What is expected: Every line of the material is to be reproduced verbatim.

Dataset:
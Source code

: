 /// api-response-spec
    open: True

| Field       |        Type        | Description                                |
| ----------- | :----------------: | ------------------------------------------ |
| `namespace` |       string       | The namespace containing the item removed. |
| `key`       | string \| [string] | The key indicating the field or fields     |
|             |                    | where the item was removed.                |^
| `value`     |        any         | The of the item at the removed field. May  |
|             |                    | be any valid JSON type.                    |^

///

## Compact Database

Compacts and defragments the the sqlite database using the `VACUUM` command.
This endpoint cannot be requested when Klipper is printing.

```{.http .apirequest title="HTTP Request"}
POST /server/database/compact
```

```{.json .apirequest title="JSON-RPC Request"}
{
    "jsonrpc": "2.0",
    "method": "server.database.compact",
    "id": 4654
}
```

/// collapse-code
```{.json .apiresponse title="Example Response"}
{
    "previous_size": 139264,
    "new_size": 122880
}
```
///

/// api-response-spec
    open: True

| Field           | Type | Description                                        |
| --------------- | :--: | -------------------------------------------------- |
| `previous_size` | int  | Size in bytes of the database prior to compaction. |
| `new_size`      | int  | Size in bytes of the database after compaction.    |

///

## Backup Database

Output:
Source code

: /// api-response-spec
    open: True

| Field       |        Type        | Description                                |
| ----------- | :----------------: | ------------------------------------------ |
| `namespace` |       string       | The namespace containing the item removed. |
| `key`       | string \| [string] | The key indicating the field or fields     |
|             |                    | where the item was removed.                |^
| `value`     |        any         | The of the item at the removed field. May  |
|             |                    | be any valid JSON type.                    |^

///

## Compact Database

Compacts and defragments the the sqlite database using the `VACUUM` command.
This endpoint cannot be requested when Klipper is printing.

```{.http .apirequest title="HTTP Request"}
POST /server/database/compact
```

```{.json .apirequest title="JSON-RPC Request"}
{
    "jsonrpc": "2.0",
    "method": "server.database.compact",
    "id": 4654
}
```

/// collapse-code
```{.json .apiresponse title="Example Response"}
{
    "previous_size": 139264,
    "new_size": 122880
}
```
///

/// api-response-spec
    open: True

| Field           | Type | Description                                        |
| --------------- | :--: | -------------------------------------------------- |
| `previous_size` | int  | Size in bytes of the database prior to compaction. |
| `new_size`      | int  | Size in bytes of the database after compaction.    |

///

## Backup Database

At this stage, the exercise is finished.